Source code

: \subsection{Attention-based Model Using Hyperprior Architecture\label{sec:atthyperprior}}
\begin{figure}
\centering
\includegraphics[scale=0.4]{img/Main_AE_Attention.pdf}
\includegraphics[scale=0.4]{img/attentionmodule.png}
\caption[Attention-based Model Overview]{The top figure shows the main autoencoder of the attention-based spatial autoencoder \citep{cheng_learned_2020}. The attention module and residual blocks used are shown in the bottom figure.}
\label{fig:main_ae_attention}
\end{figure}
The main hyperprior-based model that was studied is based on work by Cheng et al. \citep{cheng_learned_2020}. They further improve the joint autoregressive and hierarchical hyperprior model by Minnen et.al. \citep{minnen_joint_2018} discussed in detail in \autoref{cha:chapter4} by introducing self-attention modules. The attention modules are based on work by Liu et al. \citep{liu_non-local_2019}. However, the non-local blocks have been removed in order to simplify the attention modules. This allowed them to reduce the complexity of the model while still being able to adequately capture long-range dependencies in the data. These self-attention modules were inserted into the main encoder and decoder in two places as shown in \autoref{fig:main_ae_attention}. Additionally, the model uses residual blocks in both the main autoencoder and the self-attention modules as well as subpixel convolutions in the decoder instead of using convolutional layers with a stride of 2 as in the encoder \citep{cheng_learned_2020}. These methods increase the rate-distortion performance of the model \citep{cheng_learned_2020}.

**PROBLEM:**
All records above must be set down exactly, please.

**ANSWER TO THIS EXERCISE:**
Source code

: \subsection{Attention-based Model Using Hyperprior Architecture\label{sec:atthyperprior}}
\begin{figure}
\centering
\includegraphics[scale=0.4]{img/Main_AE_Attention.pdf}
\includegraphics[scale=0.4]{img/attentionmodule.png}
\caption[Attention-based Model Overview]{The top figure shows the main autoencoder of the attention-based spatial autoencoder \citep{cheng_learned_2020}. The attention module and residual blocks used are shown in the bottom figure.}
\label{fig:main_ae_attention}
\end{figure}
The main hyperprior-based model that was studied is based on work by Cheng et al. \citep{cheng_learned_2020}. They further improve the joint autoregressive and hierarchical hyperprior model by Minnen et.al. \citep{minnen_joint_2018} discussed in detail in \autoref{cha:chapter4} by introducing self-attention modules. The attention modules are based on work by Liu et al. \citep{liu_non-local_2019}. However, the non-local blocks have been removed in order to simplify the attention modules. This allowed them to reduce the complexity of the model while still being able to adequately capture long-range dependencies in the data. These self-attention modules were inserted into the main encoder and decoder in two places as shown in \autoref{fig:main_ae_attention}. Additionally, the model uses residual blocks in both the main autoencoder and the self-attention modules as well as subpixel convolutions in the decoder instead of using convolutional layers with a stride of 2 as in the encoder \citep{cheng_learned_2020}. These methods increase the rate-distortion performance of the model \citep{cheng_learned_2020}.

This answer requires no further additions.